[ RadSafe ] Changes in DOT HazMat regs for Boron Triflouride gas in Neutron Detectors

Capt. Bruce Bugg obbugg at gsp.net
Mon Jan 7 13:03:39 CST 2013

Not sure how many people this might affect, certainly anyone who has to ship a detector by UPS, FedEx or some other air carrier.

The full rulemaking notice will be in  the Monday, January 7, Federal register:

The relevant text on Neutron detectors is below. The rule is retroactive to January 1, 2013.

"The entry for UN1008 Boron trifluoride is assigned new special
provision 238. See Section 172.102 Special provisions for a detailed
discussion of the addition of special provision 238."

Discussion in the preamble to the rule:

"Special provision 238 is added to address the shipment of neutron
radiation detectors. Neutron detection is a key component used in
nuclear arms interdiction in addition to other applications such as
nuclear reactor monitoring, neutron-based cancer treatments, neutron
spallation, nondestructive testing and health physics applications.
Most neutron radiation detectors contain boron trifluoride gas, UN1008,
which is currently forbidden by passenger and cargo aircraft as noted
in Columns (9A) and (9B) of the HMT. Currently, neutron radiation
detectors that contain this gas can only be transported by air under a
special permit.
    "ICAO recently adopted a special provision specifically addressing
neutron radiation detectors. The recently adopted special provision
A190 permits, under certain conditions the transportation by cargo
aircraft of neutron radiation detectors containing boron trifluoride.
These conditions include quantity of gas limitations, and construction
and packaging specifications.
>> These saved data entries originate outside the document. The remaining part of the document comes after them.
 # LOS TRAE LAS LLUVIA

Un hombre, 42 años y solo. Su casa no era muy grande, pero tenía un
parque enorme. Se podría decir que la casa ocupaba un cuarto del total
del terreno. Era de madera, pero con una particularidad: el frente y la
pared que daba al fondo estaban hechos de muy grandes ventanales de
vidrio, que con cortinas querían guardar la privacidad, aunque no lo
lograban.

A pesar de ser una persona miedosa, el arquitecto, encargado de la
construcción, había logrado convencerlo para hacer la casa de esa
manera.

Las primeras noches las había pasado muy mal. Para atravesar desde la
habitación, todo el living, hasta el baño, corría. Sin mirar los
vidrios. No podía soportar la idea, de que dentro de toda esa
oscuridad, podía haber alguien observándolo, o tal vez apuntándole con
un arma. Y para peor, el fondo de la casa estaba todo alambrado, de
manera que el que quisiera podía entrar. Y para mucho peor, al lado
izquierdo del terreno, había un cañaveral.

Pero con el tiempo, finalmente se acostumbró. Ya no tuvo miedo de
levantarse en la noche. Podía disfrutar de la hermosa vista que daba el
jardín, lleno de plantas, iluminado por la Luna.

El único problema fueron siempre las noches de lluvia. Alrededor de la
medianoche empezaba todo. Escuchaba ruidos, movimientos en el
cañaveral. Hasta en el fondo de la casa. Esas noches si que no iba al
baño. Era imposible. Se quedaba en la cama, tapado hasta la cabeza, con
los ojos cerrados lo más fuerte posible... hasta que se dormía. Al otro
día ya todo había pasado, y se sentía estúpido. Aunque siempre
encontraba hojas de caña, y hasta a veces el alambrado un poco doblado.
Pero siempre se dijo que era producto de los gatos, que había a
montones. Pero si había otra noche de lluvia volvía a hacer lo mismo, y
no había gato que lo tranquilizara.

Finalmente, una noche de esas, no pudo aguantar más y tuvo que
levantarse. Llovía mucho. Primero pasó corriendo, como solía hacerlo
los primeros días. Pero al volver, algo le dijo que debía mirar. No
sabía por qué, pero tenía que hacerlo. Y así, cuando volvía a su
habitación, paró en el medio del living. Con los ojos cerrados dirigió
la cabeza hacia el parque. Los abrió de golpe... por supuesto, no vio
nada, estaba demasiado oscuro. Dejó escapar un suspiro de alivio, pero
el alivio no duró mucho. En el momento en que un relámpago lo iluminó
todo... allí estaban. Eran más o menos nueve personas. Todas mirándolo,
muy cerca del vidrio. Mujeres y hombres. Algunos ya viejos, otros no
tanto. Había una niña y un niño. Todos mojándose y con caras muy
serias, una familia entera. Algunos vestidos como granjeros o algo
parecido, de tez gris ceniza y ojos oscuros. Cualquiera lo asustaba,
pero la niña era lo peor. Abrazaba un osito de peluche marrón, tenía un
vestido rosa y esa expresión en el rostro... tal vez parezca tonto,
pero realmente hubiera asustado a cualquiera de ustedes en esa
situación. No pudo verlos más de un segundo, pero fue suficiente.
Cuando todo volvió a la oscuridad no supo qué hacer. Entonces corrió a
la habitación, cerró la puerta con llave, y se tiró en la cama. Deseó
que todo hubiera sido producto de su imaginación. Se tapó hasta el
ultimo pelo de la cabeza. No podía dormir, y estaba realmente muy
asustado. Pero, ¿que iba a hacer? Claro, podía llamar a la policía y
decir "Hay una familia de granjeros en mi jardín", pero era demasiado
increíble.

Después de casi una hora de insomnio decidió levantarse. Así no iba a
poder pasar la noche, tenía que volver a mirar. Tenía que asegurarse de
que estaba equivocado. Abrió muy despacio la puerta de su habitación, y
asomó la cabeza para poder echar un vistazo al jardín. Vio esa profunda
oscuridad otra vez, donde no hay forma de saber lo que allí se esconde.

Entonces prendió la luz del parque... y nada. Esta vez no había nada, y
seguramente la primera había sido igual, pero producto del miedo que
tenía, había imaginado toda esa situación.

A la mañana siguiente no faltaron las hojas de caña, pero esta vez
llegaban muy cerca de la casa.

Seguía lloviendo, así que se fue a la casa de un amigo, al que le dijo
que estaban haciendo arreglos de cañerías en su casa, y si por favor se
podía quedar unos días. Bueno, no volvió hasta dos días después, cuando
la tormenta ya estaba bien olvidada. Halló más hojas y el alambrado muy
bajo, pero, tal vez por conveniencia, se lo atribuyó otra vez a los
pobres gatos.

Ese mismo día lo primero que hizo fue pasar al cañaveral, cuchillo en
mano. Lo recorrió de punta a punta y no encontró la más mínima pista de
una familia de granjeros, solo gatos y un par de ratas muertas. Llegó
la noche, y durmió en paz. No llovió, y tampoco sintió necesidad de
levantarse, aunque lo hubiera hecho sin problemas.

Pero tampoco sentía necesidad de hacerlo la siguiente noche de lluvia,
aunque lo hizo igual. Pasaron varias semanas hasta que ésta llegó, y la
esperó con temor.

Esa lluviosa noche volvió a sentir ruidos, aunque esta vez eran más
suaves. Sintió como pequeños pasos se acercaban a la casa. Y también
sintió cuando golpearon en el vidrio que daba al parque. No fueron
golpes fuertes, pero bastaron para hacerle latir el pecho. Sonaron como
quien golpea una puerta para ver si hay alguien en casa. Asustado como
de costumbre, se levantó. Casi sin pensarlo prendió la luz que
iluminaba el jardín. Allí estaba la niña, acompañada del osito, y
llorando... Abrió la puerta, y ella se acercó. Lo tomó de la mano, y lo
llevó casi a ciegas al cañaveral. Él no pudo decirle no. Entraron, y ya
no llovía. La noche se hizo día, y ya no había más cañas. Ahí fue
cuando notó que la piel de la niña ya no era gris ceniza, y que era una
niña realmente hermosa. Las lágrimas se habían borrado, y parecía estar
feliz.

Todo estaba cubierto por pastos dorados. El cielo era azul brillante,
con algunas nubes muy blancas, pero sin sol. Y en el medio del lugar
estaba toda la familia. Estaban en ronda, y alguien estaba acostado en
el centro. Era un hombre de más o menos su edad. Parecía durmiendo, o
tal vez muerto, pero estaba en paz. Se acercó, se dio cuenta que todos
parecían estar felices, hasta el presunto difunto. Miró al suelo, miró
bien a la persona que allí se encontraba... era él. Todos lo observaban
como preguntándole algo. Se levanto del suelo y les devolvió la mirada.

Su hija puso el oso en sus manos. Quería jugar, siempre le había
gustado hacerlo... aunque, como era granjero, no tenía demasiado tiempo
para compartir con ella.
The special provision also provides that
under certain conditions these neutron radiation detectors containing
not more than 1 gram of boron trifluoride gas are not otherwise subject
to the ICAO Technical Instructions.
    "PHMSA granted a special permit, for the transportation by all
modes, of certain neutron radiation detectors containing boron
trifluoride gas. The limitations set forth in Special Provision A190 of
the ICAO Technical Instructions do not exceed any limitations of the
special permit and, therefore, PHMSA is adopting and applying them to
all modes of transportation except passenger-carrying aircraft by
incorporating them into Sec.  172.102(c)(1), Special provision 238.
Specifically, the special provision provides packaging requirements
(including pressure limitations), quantities permitted, and package
construction requirements for radiation detectors containing non-
pressurized boron trifluoride gas in excess of 1 gram.
                "The special provision also provides additional exceptions from the HMR based on the
transport mode and other conditions. The special provision will be
applicable to the entry ``UN1008, Boron trifluoride'' in the HMT. PHMSA
believes the adoption of this special provision provides an adequate
level of safety for the transportation of these items, while providing
flexibility in the need to obtain a special permit."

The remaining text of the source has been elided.